It was thought that M-TLong may display higher enzyme activities compared to M-TShort because of the long spacer arm, thus leading to less steric hindrance for the substrates approach to the active site. However, Table 1 indicates that M-TLong gave a lower activity compared to M-TShort. The effect of using a hydrophilic linker attached to the particle may, however, be more pronounced when using substrates with higher molar mass or which are insoluble, as would be the case for immobilized endoglucanases and exoglucanases. The PNPG substrate is only 0.3 kDa in size and would be able to easily diffuse to the active site [15]. The effect of decreasing the particle size was studied for M-Cyanuric and M-PGL particles since smaller particles could promote higher surface area per gram of particles. Using a particle size of 0.5 μm instead of 1 μm increased bead-related activity by 16 % for M-Cyanuric particles. For M-PGL, no significant increment was observed.

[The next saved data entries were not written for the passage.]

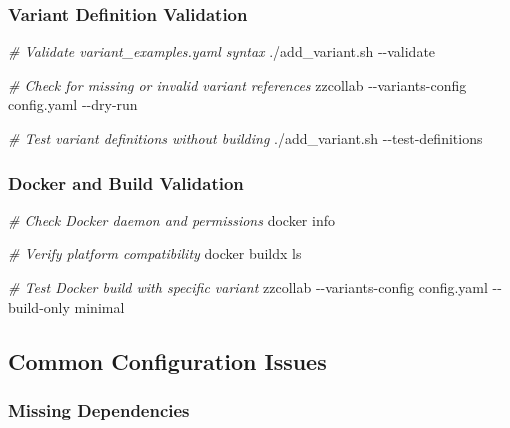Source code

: \documentclass[
]{article}
\newenvironment{Shaded}{\begin{snugshade}}{\end{snugshade}}
\newcommand{\AttributeTok}[1]{\textcolor[rgb]{0.13,0.29,0.53}{#1}}
\newcommand{\CommentTok}[1]{\textcolor[rgb]{0.56,0.35,0.01}{\textit{#1}}}
\newcommand{\ExtensionTok}[1]{#1}
\newcommand{\NormalTok}[1]{#1}
\begin{document}
\subsubsection{Variant Definition
Validation}\label{variant-definition-validation}

\begin{Shaded}
\begin{Highlighting}[]
\CommentTok{\# Validate variant\_examples.yaml syntax}
\ExtensionTok{./add\_variant.sh} \AttributeTok{{-}{-}validate}

\CommentTok{\# Check for missing or invalid variant references}
\ExtensionTok{zzcollab} \AttributeTok{{-}{-}variants{-}config}\NormalTok{ config.yaml }\AttributeTok{{-}{-}dry{-}run}

\CommentTok{\# Test variant definitions without building}
\ExtensionTok{./add\_variant.sh} \AttributeTok{{-}{-}test{-}definitions}
\end{Highlighting}
\end{Shaded}

\subsubsection{Docker and Build
Validation}\label{docker-and-build-validation}

\begin{Shaded}
\begin{Highlighting}[]
\CommentTok{\# Check Docker daemon and permissions}
\ExtensionTok{docker}\NormalTok{ info}

\CommentTok{\# Verify platform compatibility}
\ExtensionTok{docker}\NormalTok{ buildx ls}

\CommentTok{\# Test Docker build with specific variant}
\ExtensionTok{zzcollab} \AttributeTok{{-}{-}variants{-}config}\NormalTok{ config.yaml }\AttributeTok{{-}{-}build{-}only}\NormalTok{ minimal}
\end{Highlighting}
\end{Shaded}

\subsection{Common Configuration
Issues}\label{common-configuration-issues}

\subsubsection{Missing Dependencies}\label{missing-dependencies}
\end{document}

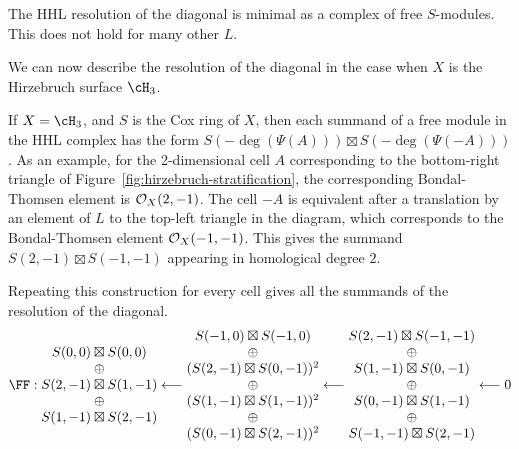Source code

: \documentclass{amsart}
\begin{document}
\begin{remark}
 The HHL resolution of the diagonal is minimal as a complex of free $S$-modules. This does not hold for many other $L$.
\end{remark}


We can now describe the resolution of the diagonal in the case when $X$ is the  Hirzebruch surface $\cH_{3}$. 
\begin{example}
  If $X=\cH_3$, and  $S$ is the Cox ring of $X$, then each summand of a free module in the HHL complex has the form $S(-\deg(\Psi(A)))\boxtimes S(-\deg(\Psi(-A)))$. As an example, for the 2-dimensional cell $A$ corresponding to the bottom-right triangle of Figure~\ref{fig:hirzebruch-stratification}, the corresponding Bondal-Thomsen element is $\cO_X(2,-1)$. The cell $-A$ is equivalent after a translation by an element of $L$ to the top-left triangle in the diagram, which corresponds to the Bondal-Thomsen element $\cO_X(-1,-1)$. This gives the summand $S(2,-1)\boxtimes S(-1,-1)$ appearing in homological degree $2$. 

  Repeating this construction for every cell gives all the summands of the resolution of the diagonal.
  \[
   \FF : \begin{matrix}
    S(0,0)\boxtimes S(0,0)\\
    \oplus\\
    S(2,-1)\boxtimes S(1,-1)\\
    \oplus\\
    S(1,-1)\boxtimes S(2,-1)\\
  \end{matrix}\longleftarrow
  \begin{matrix}
    S(-1,0)\boxtimes S(-1,0)\\
    \oplus\\
    (S(2,-1)\boxtimes S(0,-1))^2\\
    \oplus\\
    (S(1,-1)\boxtimes S(1,-1))^2\\
    \oplus\\
    (S(0,-1)\boxtimes S(2,-1))^2\\
  \end{matrix}
  \longleftarrow
  \begin{matrix}
    S(2,-1)\boxtimes S(-1,-1)\\
    \oplus\\
    S(1,-1)\boxtimes S(0,-1)\\
    \oplus\\
    S(0,-1)\boxtimes S(1,-1)\\
    \oplus\\
    S(-1,-1)\boxtimes S(2,-1)\\
  \end{matrix}
  \longleftarrow 0
  \]
\end{example}
\end{document}

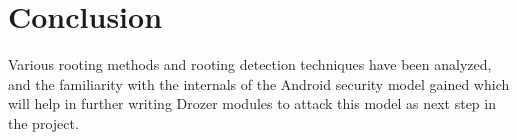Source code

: \chapter{Conclusion}

Various rooting methods and rooting detection techniques have been analyzed, and the familiarity with the internals of the Android security model gained which will help in further writing Drozer modules to attack this model as next step in the project.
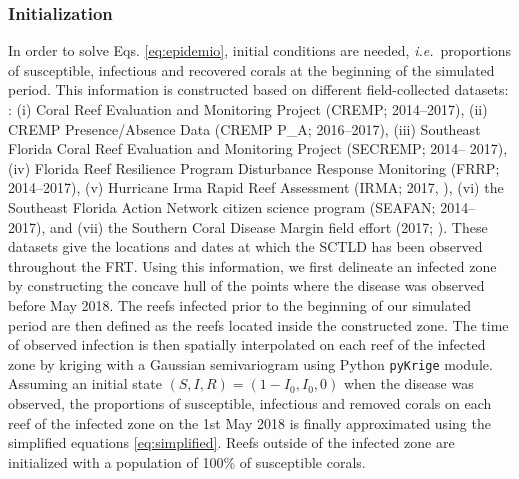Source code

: \documentclass[utf8]{frontiersSCNS}
\newcommand{\ie}{{\it i.e.}\ }
\begin{document}
\subsubsection{Initialization}
In order to solve Eqs. \ref{eq:epidemio}, initial conditions are needed, \ie proportions of susceptible, infectious and recovered corals at the beginning of the simulated period. This information is constructed based on different field-collected datasets: : (i) Coral Reef Evaluation and Monitoring Project (CREMP; 2014–2017), (ii) CREMP Presence/Absence Data (CREMP P\_A; 2016–2017), (iii) Southeast Florida Coral Reef Evaluation and Monitoring Project (SECREMP; 2014– 2017), (iv) Florida Reef Resilience Program Disturbance Response Monitoring (FRRP; 2014–2017), (v) Hurricane Irma Rapid Reef Assessment (IRMA; 2017, \cite{viehman2018}), (vi) the Southeast Florida Action Network citizen science program (SEAFAN; 2014–2017), and (vii) the Southern Coral Disease Margin field effort (2017; \cite{neely2018surveying}). These datasets give the locations and dates at which the SCTLD has been observed throughout the FRT. Using this information, we first delineate an infected zone by constructing the concave hull of the points where the disease was observed before May 2018. The reefs infected prior to the beginning of our simulated period are then defined as the reefs located inside the constructed zone. The time of observed infection is then spatially interpolated on each reef of the infected zone by kriging with a Gaussian semivariogram using Python \texttt{pyKrige} module. Assuming an initial state $(S,I,R)=(1-I_0, I_0, 0)$ when the disease was observed, the proportions of susceptible, infectious and removed corals on each reef of the infected zone on the 1st May 2018 is finally approximated using the simplified equations \ref{eq:simplified}. Reefs outside of the infected zone are initialized with a population of 100\% of susceptible corals.  
\end{document}
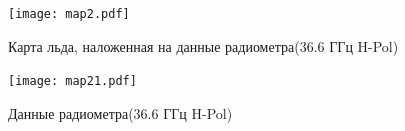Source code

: \begin{figure}[h!]
  \centering
  
  \begin{minipage}{0.49\linewidth}
    \texttt{[image: map2.pdf]}
    \caption{Карта льда, наложенная на данные радиометра(36.6 ГГц H-Pol)}
    \label{fig:16}
  \end{minipage}
  \begin{minipage}{0.49\linewidth}
    \texttt{[image: map21.pdf]}
    \caption{Данные радиометра(36.6 ГГц H-Pol)}
    \label{fig:17}
  \end{minipage}

\end{figure}

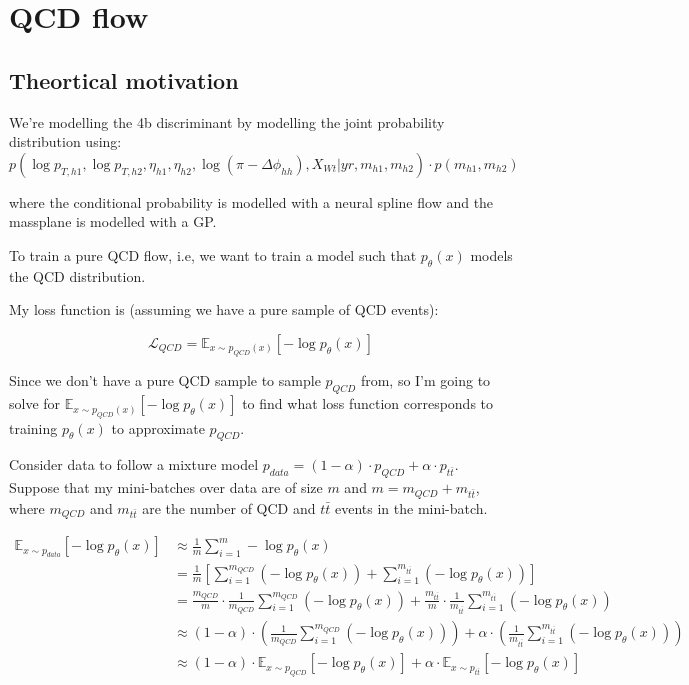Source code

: \section{QCD flow}
\label{sec:qcd-flow}

\subsection{Theortical motivation}
\label{subsec:qcd-theory}

We're modelling the 4b discriminant by modelling the joint probability distribution using:
\begin{equation}
p(  \log p_{T,h1}, \log p_{T,h2}, \eta_{h1}, \eta_{h2}, \log \left( \pi - \Delta \phi_{hh} \right)  , X_{Wt} | yr, m_{h1}, m_{h2}) \cdot p(m_{h1}, m_{h2}) 
\end{equation}

where the conditional probability is modelled with a neural spline flow and the massplane is modelled with a GP.

To train a pure QCD flow, i.e, we want to train a model such that $p_\theta (x)$ models the QCD distribution.

My loss function is (assuming we have a pure sample of QCD events):

\begin{equation}
\mathcal{L}_{QCD} = \mathbb{E}_{x \sim p_{QCD}(x)} [- \log p_{\theta} (x)] 
\end{equation}

Since we don't have a pure QCD sample to sample $p_{QCD}$ from, so I'm going to solve for $\mathbb{E}_{x \sim p_{QCD}(x)} [- \log p_{\theta} (x)]$ to find what loss function corresponds to training $p_\theta(x)$ to approximate $p_{QCD}$.

Consider data to follow a mixture model $p_{data} = (1 -\alpha)\cdot p_{QCD} + \alpha\cdot  p_{t\bar{t}}$. Suppose that my mini-batches over data are of size $m$ and $m = m_{QCD}+m_{t\bar{t}}$, where $m_{QCD}$ and $m_{t\bar{t}}$ are the number of QCD and $t\bar{t}$ events in the mini-batch.

\begin{align}
\mathbb{E}_{x \sim p_{data}} [-\log p_\theta (x)] &\approx \frac{1}{m}\sum_{i = 1}^m -\log p_\theta (x) \\
&= \frac{1}{m} \left[ \sum_{i = 1}^{m_{QCD}} \left(-\log p_\theta (x)\right) + \sum_{i = 1}^{m_{t\bar{t}}} \left(-\log p_\theta (x)\right)  \right] \\
&=  \frac{m_{QCD}}{m} \cdot \frac{1}{m_{QCD}} \sum_{i = 1}^{m_{QCD}} \left(-\log p_\theta (x)\right) + \frac{m_{t\bar{t}}}{m} \cdot \frac{1}{m_{t\bar{t}}}\sum_{i = 1}^{m_{t\bar{t}}} \left(-\log p_\theta (x)\right) \\
&\approx (1- \alpha) \cdot \left( \frac{1}{m_{QCD}} \sum_{i = 1}^{m_{QCD}} \left(-\log p_\theta (x)\right) \right) + \alpha \cdot \left( \frac{1}{m_{t\bar{t}}}\sum_{i = 1}^{m_{t\bar{t}}} \left(-\log p_\theta (x)\right) \right)\\
&\approx (1-\alpha) \cdot \mathbb{E}_{x \sim p_{QCD}} [-\log p_\theta (x)] + \alpha \cdot \mathbb{E}_{x \sim p_{t\bar{t}}} [-\log p_\theta (x)]
\end{align}


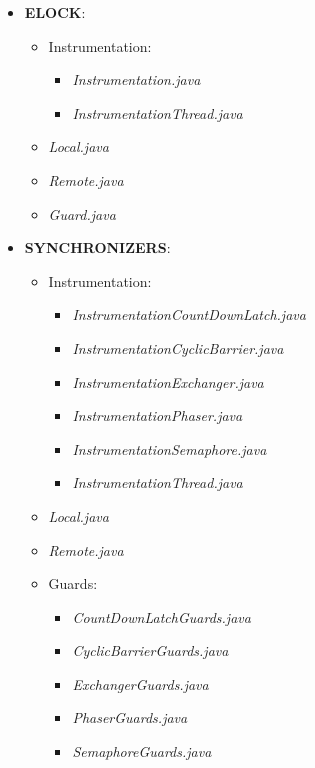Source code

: \documentclass[]{usiinfthesis}
\begin{document}
\begin{itemize}
\begin{itemize}
    \end{itemize}
    \item \textbf{ELOCK}:
    \begin{itemize}
        \item Instrumentation:
        \begin{itemize}
            \item \textit{Instrumentation.java}
            \item \textit{InstrumentationThread.java}
        \end{itemize}
        \item \textit{Local.java}
        \item \textit{Remote.java}
        \item \textit{Guard.java}
    \end{itemize}
    \item \textbf{SYNCHRONIZERS}:
    \begin{itemize}
        \item Instrumentation:
        \begin{itemize}
            \item \textit{InstrumentationCountDownLatch.java}
            \item \textit{InstrumentationCyclicBarrier.java}
            \item \textit{InstrumentationExchanger.java}
            \item \textit{InstrumentationPhaser.java}
            \item \textit{InstrumentationSemaphore.java}
            \item \textit{InstrumentationThread.java}
        \end{itemize}
        \item \textit{Local.java}
        \item \textit{Remote.java}
        \item Guards:
        \begin{itemize}
            \item \textit{CountDownLatchGuards.java}
            \item \textit{CyclicBarrierGuards.java}
            \item \textit{ExchangerGuards.java}
            \item \textit{PhaserGuards.java}
            \item \textit{SemaphoreGuards.java}
        \end{itemize}
    \end{itemize}

\end{itemize}
\end{document}
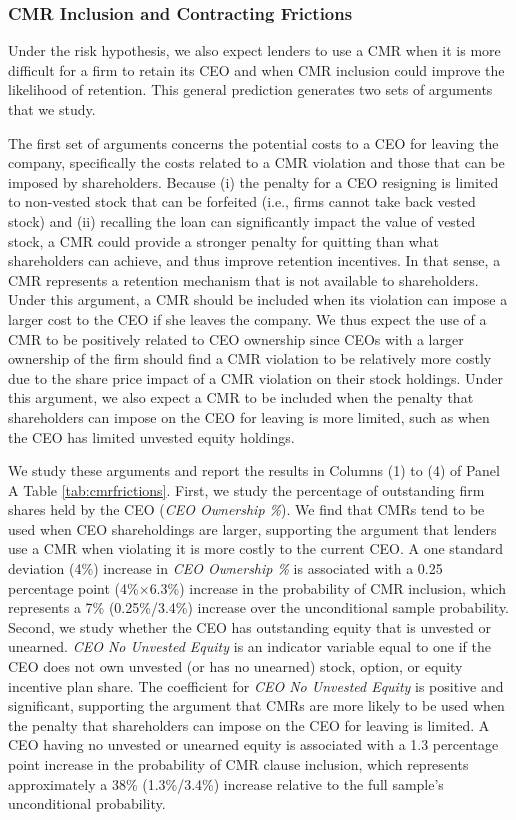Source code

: \documentclass[a4paper,12pt]{article}
\begin{document}
\subsubsection{CMR Inclusion and Contracting Frictions}

Under the risk hypothesis, we also expect lenders to use a CMR when it is more difficult for a firm to retain its CEO and when CMR inclusion could improve the likelihood of retention.
This general prediction generates two sets of arguments that we study.

The first set of arguments concerns the potential costs to a CEO for leaving the company, specifically the costs related to a CMR violation and those that can be imposed by shareholders.
Because (i) the penalty for a CEO resigning is limited to non-vested stock that can be forfeited (i.e., firms cannot take back vested stock) and (ii) recalling the loan can significantly impact the value of vested stock, a CMR could provide a stronger penalty for quitting than what shareholders can achieve, and thus improve retention incentives.
In that sense, a CMR represents a retention mechanism that is not available to shareholders.
Under this argument, a CMR should be included when its violation can impose a larger cost to the CEO if she leaves the company. 
We thus expect the use of a CMR to be positively related to CEO ownership since CEOs with a larger ownership of the firm should find a CMR violation to be relatively more costly due to the share price impact of a CMR violation on their stock holdings.
Under this argument, we also expect a CMR to be included when the penalty that shareholders can impose on the CEO for leaving is more limited, such as when the CEO has limited unvested equity holdings.



We study these arguments and report the results in Columns (1) to (4) of Panel A Table \ref{tab:cmrfrictions}.
First, we study the percentage of outstanding firm shares held by the CEO (\textit{CEO Ownership \%}).
We find that CMRs tend to be used when CEO shareholdings are larger, supporting the argument that lenders use a CMR when violating it is more costly to the current CEO.
A one standard deviation (4\%) increase in \textit{CEO Ownership \%} is associated with a 0.25 percentage point (4\%$\times$6.3\%) increase in the probability of CMR inclusion, which represents a 7\% (0.25\%/3.4\%) increase over the unconditional sample probability.
Second, we study whether the CEO has outstanding equity that is unvested or unearned.
\textit{CEO No Unvested Equity} is an indicator variable equal to one if the CEO does not own unvested (or has no unearned) stock, option, or equity incentive plan share.
The coefficient for \textit{CEO No Unvested Equity} is positive and significant, supporting the argument that CMRs are more likely to be used when the penalty that shareholders can impose on the CEO for leaving is limited.
A CEO having no unvested or unearned equity is associated with a 1.3 percentage point increase in the probability of CMR clause inclusion, which represents approximately a 38\% (1.3\%/3.4\%) increase relative to the full sample's unconditional probability.
\end{document}
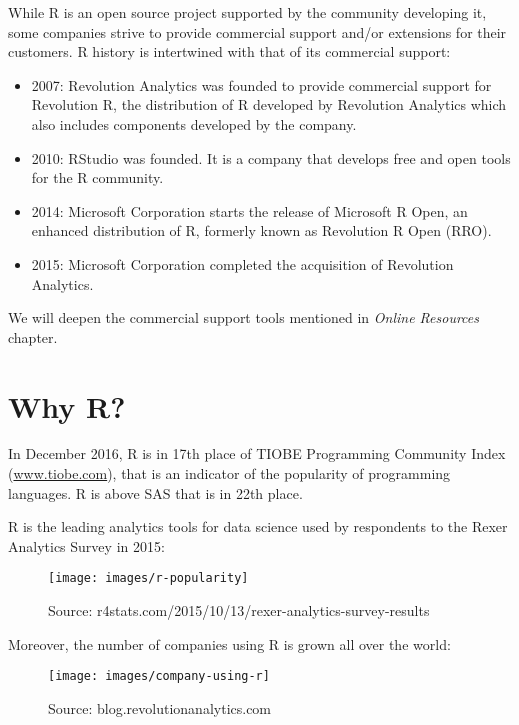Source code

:\documentclass[]{book}
\providecommand{\tightlist}{%
  \setlength{\itemsep}{0pt}\setlength{\parskip}{0pt}}
\def\tightlist{}
\begin{document}
While R is an open source project supported by the community developing
it, some companies strive to provide commercial support and/or
extensions for their customers. R history is intertwined with that of
its commercial support:

\begin{itemize}
\tightlist
\item
  2007: Revolution Analytics was founded to provide commercial support
  for Revolution R, the distribution of R developed by Revolution
  Analytics which also includes components developed by the company.
\item
  2010: RStudio was founded. It is a company that develops free and open
  tools for the R community.
\item
  2014: Microsoft Corporation starts the release of Microsoft R Open, an
  enhanced distribution of R, formerly known as Revolution R Open (RRO).
\item
  2015: Microsoft Corporation completed the acquisition of Revolution
  Analytics.
\end{itemize}

We will deepen the commercial support tools mentioned in \emph{Online
Resources} chapter.

\section{Why R?}\label{why-r}

In December 2016, R is in 17th place of TIOBE Programming Community
Index (\href{http://www.tiobe.com/tiobe-index/}{www.tiobe.com}), that is
an indicator of the popularity of programming languages. R is above SAS
that is in 22th place.

R is the leading analytics tools for data science used by respondents to
the Rexer Analytics Survey in 2015:

\begin{figure}

{\centering \texttt{[image: images/r-popularity]} 

}

\caption{Source: r4stats.com/2015/10/13/rexer-analytics-survey-results}\label{fig:g5}
\end{figure}

Moreover, the number of companies using R is grown all over the world:

\begin{figure}

{\centering \texttt{[image: images/company-using-r]} 

}

\caption{Source: blog.revolutionanalytics.com}\label{fig:g6}
\end{figure}
\end{document}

Effect of Amount of Added Enzyme During Immobilization and Enzyme Origin
For M-Cyanuric and M-PGL particles, the effects of varying the amount of enzyme units added during immobilization was studied. In terms of process, economizing the amount of added enzyme is an important factor to consider, and it can be observed in Fig. 1 that the bead-related enzyme activity for M-Cyanuric was higher than M-PGL particles at all enzyme loadings. It was also observed that for both particle types, there was only a slight improvement when more than 6 U of free enzyme/mg particles was added during immobilization, suggesting that the coupling sites on the particles were saturated with enzyme.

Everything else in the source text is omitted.